Meme sağlığında teşhis aşamasında büyük önem taşıyan mamografi ve ultrason çekimleri ve bu tetkiklerin değerlendirilmesi de radyoloji dalında farklı bir uzmanlaşmayı gerektirmektedir. Günlük çalışması içinde sadece mamografi ve meme ultrasonu değerlendiren bir radyoloji uzmanı, mutlaka konusunda diğer radyoloji uzmanlarından daha yetkin olacaktır. Bazı batı ülkelerinde yıllık belirli sayı üzerinde meme tetkiki değerlendirmeyen radyoloji uzmanlarının meme sağlığı konusunda çalışmasına izin verilmemektedir.
Hipokrat’tan bu yana tıbbın gösterdiği gelişim, hekimlerin farklı dallarda uzmanlaşmasını gerektirmiştir. Teknoloji ve bilimdeki gelişme bu dalların kendi içlerinde de alt dallara ayrılması sonucunu getirdi. 20 yıl önce meme sağlığı, genel cerrahinin uzmanlık alanı içine girerken, günümüzde sadece meme hastalıkları ve cerrahisi ile uğraşan uzmanlık dalı gelişmiştir. Batı ülkelerinde yapılan çalışmalarda meme cerrahisinde uzmanlaşmış genel cerrahların tedavi ettiği hastaların tedavi sonuçlarının, diğer cerrahlar tarafından tedavi edilen hastaların tedavi sonuçlarından çok daha iyi olduğunu göstermektedir.
Gelişmiş ülkelerde, kadınların hekime başvurmalarının başlıca nedenlerinden biri, meme ile ilgili yakınmalardır. Hemen her kadının, tüm yaşamı boyunca memesi ile ilgili bir yakınması olur. Bu yakınmalar en çok memede bir sertlik fark edilmesi, ya da ağrı hissedilmesi şeklinde olur. Memede fark edilen sertliklerin, kitlelerin ve değişikliklerin büyük bir çoğunluğu kanser değildir. Fakat yine de uzman bir hekim tarafından değerlendirilmesi gerekir.

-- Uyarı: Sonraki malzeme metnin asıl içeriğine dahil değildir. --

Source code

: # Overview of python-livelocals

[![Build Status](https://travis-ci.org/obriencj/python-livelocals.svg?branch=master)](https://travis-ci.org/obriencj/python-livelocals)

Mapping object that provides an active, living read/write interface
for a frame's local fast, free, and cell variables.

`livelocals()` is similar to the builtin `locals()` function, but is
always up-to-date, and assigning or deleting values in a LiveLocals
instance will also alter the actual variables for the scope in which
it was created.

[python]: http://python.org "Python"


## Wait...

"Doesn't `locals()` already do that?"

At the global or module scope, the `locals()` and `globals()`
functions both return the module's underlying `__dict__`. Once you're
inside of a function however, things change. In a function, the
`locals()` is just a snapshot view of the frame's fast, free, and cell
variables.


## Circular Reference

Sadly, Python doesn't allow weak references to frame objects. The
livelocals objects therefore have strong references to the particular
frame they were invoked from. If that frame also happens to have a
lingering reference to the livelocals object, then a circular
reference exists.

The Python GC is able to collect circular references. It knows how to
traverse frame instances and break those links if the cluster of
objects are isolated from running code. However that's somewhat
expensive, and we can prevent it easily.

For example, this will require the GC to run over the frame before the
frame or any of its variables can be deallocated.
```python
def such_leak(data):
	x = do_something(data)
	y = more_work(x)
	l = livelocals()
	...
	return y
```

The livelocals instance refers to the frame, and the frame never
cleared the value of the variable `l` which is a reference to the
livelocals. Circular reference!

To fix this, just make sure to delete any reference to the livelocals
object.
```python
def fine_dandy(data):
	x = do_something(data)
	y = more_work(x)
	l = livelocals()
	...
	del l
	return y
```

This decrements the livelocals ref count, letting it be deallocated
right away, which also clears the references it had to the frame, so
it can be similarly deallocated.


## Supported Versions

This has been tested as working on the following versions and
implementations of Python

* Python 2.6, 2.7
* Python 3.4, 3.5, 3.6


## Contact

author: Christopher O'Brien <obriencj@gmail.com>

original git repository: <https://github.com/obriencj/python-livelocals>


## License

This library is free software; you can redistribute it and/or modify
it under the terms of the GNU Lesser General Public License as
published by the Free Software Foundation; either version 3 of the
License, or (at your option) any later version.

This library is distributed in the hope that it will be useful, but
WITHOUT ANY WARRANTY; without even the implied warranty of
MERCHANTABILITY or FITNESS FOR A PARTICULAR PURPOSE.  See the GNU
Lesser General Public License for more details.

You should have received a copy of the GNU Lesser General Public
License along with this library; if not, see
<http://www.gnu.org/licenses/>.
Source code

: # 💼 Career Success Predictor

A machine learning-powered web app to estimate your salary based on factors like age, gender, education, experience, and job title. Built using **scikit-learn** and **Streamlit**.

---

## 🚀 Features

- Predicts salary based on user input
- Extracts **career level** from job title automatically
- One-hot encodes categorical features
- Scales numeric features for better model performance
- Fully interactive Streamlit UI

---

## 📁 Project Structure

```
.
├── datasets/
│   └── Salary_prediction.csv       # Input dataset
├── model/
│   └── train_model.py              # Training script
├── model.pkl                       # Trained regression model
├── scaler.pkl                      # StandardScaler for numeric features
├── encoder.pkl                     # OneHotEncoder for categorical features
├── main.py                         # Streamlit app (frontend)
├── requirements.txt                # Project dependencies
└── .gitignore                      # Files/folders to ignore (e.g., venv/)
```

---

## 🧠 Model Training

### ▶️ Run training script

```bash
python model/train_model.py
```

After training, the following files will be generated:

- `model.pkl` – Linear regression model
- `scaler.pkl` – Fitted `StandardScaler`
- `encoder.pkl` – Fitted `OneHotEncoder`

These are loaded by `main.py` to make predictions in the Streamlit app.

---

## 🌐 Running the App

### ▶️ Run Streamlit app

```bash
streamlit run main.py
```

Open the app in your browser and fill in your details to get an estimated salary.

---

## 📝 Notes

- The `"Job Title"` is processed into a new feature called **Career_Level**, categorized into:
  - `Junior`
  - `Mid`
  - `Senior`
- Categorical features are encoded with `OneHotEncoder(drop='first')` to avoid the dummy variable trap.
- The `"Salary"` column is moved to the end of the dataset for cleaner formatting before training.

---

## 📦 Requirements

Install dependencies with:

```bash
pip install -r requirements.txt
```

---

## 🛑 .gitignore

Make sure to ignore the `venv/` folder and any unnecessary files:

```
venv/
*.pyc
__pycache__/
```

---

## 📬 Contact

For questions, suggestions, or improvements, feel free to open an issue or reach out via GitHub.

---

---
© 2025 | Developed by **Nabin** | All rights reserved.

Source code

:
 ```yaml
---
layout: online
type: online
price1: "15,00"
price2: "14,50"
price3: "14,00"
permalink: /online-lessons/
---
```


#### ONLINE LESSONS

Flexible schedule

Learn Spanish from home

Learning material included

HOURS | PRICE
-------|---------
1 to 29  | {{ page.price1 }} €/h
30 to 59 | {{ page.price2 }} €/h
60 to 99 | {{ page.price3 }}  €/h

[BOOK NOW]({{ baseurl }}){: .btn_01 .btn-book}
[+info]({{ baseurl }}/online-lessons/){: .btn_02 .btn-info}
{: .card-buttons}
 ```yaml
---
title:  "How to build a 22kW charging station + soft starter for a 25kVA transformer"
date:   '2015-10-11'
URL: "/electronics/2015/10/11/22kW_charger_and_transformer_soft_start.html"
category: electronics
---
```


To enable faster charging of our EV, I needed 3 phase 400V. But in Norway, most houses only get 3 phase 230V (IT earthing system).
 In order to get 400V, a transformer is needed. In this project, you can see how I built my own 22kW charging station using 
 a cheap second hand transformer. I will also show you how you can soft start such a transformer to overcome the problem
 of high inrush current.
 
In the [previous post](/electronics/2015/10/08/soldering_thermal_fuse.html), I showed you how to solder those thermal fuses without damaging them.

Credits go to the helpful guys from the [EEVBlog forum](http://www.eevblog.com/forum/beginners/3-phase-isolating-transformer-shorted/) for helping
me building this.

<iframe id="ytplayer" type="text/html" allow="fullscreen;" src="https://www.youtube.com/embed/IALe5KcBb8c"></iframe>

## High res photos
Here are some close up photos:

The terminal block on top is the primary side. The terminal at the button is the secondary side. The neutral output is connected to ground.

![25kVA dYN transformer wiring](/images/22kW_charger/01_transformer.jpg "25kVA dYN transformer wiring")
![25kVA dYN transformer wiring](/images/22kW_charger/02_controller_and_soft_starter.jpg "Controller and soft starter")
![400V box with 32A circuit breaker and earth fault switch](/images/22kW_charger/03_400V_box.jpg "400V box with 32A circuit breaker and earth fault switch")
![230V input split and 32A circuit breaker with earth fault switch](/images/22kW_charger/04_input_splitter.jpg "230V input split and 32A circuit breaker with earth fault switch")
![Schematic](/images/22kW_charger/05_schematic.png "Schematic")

Meme sağlığı denilince ilk akla meme kanseri gelmekle birlikte memenin kanser olmayan birçok hastalığı da vardır; memenin gelişme geriliği, infeksiyon gibi. Fakat memenin sağlık sorunlarının başında her zaman meme kanseri gelmektedir; çünkü meme kanseri aynı zamanda kadının kadınlık kimliğini de tehdit etmektedir.